Rows, columns, and consequences

Speak at Rootconf’s Special Edition on Databases

Varun Mishra

Breaking the Linear Bottleneck: Re-Architecting HBase Backups

Submitted Apr 29, 2026

Abstract
For critical distributed systems, data durability is the ultimate operational baseline. However, at extreme scales, handling millions of OLTP operations per second across petabyte-sized datasets, traditional backup strategies often become the very bottleneck they were designed to prevent.

In this talk, we dive into how we re-engineered the Apache HBase Backup and Restore framework to support a cloud-native, parallel execution model. The existing open-source implementation relies on a sequential, linear model that uses exclusive table-level locking, forcing all backup operations into a strict serial queue.

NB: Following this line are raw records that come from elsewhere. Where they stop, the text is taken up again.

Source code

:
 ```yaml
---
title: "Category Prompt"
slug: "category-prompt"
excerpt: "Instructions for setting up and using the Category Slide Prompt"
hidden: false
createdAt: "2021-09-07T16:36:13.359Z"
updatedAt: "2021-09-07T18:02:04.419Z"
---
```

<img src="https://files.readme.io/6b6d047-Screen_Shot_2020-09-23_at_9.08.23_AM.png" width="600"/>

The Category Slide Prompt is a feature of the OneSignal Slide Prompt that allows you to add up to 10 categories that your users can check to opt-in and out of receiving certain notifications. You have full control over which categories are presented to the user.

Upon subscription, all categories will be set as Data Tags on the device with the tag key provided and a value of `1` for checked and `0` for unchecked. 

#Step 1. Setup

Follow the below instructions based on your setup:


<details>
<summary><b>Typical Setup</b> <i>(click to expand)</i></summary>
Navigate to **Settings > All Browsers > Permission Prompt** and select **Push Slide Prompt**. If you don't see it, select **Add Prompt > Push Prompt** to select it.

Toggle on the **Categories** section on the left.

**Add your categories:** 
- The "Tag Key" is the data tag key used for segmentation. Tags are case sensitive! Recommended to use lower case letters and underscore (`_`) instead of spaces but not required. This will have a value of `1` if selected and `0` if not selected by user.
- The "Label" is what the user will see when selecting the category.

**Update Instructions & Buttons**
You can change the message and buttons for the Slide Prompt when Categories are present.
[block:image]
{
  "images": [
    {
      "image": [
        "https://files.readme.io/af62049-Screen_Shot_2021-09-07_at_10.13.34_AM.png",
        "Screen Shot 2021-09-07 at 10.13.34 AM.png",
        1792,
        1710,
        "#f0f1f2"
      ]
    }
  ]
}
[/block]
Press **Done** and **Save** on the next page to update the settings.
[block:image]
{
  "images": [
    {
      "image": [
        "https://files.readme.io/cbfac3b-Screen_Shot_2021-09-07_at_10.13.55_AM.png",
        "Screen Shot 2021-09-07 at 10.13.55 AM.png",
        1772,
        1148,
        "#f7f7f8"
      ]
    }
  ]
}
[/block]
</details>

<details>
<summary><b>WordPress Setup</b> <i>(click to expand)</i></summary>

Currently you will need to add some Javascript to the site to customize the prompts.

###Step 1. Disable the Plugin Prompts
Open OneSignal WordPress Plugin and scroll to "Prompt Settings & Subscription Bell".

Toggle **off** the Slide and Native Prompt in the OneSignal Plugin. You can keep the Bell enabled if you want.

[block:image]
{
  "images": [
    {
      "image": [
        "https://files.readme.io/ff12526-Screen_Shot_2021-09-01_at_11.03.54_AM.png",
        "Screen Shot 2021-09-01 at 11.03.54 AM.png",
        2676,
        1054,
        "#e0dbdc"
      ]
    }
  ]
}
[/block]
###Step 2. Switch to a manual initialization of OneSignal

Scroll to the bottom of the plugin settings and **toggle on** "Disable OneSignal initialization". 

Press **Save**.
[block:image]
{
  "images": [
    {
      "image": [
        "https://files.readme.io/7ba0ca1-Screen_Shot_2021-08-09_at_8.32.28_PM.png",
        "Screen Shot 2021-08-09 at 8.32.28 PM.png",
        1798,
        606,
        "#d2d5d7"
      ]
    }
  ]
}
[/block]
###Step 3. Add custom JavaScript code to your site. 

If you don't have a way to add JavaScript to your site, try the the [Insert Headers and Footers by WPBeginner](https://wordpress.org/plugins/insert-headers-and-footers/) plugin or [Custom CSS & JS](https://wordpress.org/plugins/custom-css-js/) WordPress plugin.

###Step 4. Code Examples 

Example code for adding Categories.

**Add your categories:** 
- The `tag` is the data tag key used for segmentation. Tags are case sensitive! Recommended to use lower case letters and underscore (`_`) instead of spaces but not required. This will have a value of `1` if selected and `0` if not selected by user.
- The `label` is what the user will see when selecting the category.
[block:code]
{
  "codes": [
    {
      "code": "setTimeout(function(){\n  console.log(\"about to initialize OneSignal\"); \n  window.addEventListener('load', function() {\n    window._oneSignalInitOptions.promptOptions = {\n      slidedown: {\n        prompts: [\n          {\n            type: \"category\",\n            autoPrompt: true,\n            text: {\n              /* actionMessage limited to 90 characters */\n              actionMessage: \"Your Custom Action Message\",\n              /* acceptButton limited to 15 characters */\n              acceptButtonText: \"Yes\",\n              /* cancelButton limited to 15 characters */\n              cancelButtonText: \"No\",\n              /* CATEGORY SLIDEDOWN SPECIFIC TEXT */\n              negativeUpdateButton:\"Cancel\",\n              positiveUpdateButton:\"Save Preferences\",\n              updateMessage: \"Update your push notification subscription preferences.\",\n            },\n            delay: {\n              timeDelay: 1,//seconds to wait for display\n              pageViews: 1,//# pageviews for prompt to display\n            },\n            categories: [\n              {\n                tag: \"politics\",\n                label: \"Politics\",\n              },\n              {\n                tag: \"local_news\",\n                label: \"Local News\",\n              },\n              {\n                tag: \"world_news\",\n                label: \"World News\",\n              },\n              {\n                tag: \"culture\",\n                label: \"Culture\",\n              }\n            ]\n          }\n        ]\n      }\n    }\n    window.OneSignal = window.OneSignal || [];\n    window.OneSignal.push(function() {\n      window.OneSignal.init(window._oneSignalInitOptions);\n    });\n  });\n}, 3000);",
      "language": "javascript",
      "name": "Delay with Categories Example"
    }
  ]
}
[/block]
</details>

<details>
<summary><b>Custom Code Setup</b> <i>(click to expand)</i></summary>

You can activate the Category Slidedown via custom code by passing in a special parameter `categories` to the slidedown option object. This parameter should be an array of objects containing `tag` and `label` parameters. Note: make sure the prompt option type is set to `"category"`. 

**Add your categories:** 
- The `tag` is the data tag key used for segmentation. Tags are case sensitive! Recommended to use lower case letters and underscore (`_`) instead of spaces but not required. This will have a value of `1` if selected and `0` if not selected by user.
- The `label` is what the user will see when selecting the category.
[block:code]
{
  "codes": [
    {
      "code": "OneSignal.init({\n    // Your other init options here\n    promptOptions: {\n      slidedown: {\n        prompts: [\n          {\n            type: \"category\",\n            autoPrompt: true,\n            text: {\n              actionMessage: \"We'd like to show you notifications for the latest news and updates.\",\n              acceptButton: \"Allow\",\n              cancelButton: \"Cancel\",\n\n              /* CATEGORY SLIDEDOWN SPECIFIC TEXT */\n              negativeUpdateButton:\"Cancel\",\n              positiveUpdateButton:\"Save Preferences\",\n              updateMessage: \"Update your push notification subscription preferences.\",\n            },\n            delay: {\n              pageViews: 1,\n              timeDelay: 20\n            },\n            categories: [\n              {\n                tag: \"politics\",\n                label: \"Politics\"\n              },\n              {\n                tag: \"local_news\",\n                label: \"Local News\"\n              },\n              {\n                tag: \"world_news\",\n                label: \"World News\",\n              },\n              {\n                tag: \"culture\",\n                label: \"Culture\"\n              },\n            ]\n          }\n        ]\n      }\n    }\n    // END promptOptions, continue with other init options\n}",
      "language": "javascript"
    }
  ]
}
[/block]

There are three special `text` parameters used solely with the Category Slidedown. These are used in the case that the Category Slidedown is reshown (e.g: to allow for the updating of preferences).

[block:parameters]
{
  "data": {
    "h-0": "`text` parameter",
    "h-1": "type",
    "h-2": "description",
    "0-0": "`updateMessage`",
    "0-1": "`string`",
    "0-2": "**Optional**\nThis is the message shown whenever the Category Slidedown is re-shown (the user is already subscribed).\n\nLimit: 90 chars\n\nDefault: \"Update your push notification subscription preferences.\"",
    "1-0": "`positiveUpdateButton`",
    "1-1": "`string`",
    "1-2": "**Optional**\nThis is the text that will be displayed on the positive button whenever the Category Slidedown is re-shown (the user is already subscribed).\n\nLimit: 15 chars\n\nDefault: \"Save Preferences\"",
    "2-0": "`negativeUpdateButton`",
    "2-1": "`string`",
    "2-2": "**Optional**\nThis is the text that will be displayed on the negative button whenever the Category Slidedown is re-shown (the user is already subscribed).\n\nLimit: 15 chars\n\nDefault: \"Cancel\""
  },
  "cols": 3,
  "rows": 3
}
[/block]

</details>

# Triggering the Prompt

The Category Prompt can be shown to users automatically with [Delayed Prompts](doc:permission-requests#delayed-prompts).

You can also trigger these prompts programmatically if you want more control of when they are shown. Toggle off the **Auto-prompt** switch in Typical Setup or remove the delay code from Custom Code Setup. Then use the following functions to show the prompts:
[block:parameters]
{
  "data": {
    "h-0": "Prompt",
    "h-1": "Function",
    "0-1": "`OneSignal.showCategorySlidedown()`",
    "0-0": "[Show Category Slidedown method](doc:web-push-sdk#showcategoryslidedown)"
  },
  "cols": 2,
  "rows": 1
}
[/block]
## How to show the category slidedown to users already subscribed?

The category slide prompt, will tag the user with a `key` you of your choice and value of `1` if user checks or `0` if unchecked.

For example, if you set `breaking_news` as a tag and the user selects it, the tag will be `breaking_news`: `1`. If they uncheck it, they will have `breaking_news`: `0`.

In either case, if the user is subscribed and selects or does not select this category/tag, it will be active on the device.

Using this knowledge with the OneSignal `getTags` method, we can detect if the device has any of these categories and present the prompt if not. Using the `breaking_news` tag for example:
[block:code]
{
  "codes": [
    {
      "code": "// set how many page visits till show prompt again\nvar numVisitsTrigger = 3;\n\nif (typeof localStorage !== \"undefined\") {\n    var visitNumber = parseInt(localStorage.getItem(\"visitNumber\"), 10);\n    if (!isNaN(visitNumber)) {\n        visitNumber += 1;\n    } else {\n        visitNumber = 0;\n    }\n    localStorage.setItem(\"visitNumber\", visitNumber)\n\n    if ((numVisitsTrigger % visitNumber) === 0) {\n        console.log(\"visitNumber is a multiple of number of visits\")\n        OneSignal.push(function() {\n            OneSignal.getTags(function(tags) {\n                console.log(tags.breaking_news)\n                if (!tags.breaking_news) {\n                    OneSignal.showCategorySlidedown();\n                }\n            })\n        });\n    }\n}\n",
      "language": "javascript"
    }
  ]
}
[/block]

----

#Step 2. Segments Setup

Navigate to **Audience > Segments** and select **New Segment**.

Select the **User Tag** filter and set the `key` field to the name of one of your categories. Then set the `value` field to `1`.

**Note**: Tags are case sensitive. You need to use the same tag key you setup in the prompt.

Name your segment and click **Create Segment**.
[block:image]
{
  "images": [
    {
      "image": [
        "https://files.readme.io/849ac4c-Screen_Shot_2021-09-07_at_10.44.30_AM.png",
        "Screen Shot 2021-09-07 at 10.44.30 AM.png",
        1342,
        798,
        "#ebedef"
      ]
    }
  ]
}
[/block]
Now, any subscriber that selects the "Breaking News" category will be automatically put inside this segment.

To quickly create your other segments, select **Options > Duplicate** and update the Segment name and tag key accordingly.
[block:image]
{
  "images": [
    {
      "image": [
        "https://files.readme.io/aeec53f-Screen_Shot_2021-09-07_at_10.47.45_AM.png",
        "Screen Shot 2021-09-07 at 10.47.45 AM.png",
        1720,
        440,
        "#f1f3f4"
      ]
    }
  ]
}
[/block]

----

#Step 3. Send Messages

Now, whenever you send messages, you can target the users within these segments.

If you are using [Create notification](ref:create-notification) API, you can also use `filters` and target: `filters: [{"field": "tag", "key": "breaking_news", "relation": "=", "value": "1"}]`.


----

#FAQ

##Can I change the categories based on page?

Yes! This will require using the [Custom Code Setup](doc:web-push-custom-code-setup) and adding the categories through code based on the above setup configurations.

For large clusters, this results in an operationally unsustainable Recovery Point Objective (RPO), a window of potential data loss that no longer meets modern business continuity requirements.

We will explore the architectural “Rename Trap” encountered when moving backup chains to cloud object stores like GCS/S3 and how we decoupled HBase from legacy HDFS filesystem assumptions. You will learn the technical intricacies of designing a parallel-safe locking mechanism using composite lock values and algorithm for WAL (Write-Ahead Log) retention to prevent unbounded disk growth.

Key Takeaways

  1. The Linear Bottleneck: Understand how sequential backup models fail in high-throughput environments and lead to “false notions” of RPO.

  2. Solving the Rename Trap: A technical deep dive to enable cloud-optimized committers in the HBase execution engine.

  3. Hard Metrics: A look at how these architectural shifts reduced our mandated RPO from >12 hours down to a targeted 1–3 hours..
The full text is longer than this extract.